NY lawsuit seeks damages for use of Norman Rockwell’s baseball illustration

Well, at least it ain’t Neiman’s Bay Area Baseball...which looks like the bloody stool my dog Scrunch just left on the carpet.

The owner of Norman Rockwell’s “Bottom of the 6th” _ showing three umpires looking skyward as first raindrops fall _ is steaming over the use of the classic illustration in the television series “The Bronx is Burning.”

Curtis Publishing Co. Inc. has filed a lawsuit in U.S. District Court in Manhattan seeking unspecified damages from ESPN Inc. and to stop it from rebroadcasting the series about the 1977 New York Yankees until it withdraws use of the painting.

“Bottom of the 6th” first appeared in the April 23, 1949 issue of “The Saturday Evening Post.” The original was donated to the Baseball Hall of Fame in Cooperstown, where it has been viewed by millions of visitors, the lawsuit said.

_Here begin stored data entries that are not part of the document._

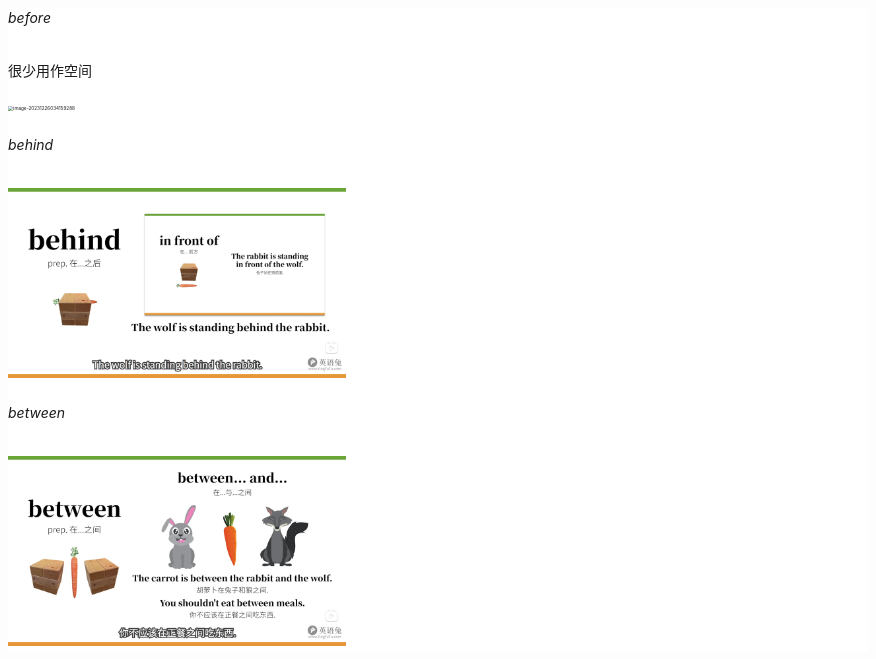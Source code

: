 ###### before 

很少用作空间

<img src="./assets/assets.English/image-20231226034159288.png" alt="image-20231226034159288" style="zoom:33%;" />

###### behind

<img src="./assets/assets.English/image-20231226034304703.png" alt="image-20231226034304703" style="zoom:33%;" />

###### between

<img src="./assets/assets.English/image-20231226034353280.png" alt="image-20231226034353280" style="zoom:33%;" />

...Curtis sent an e-mail to ESPN lawyers notifying them that ESPN did not have a license to use the painting and was committing willful copyright infringement, the lawsuit said.

The lawsuit claims Curtis will suffer damage to its business, including loss of its reputation for exclusive ownership of its copyrighted catalog of illustrations.

Repoz Posted: May 03, 2008 at 02:13 PM | 12 comment(s)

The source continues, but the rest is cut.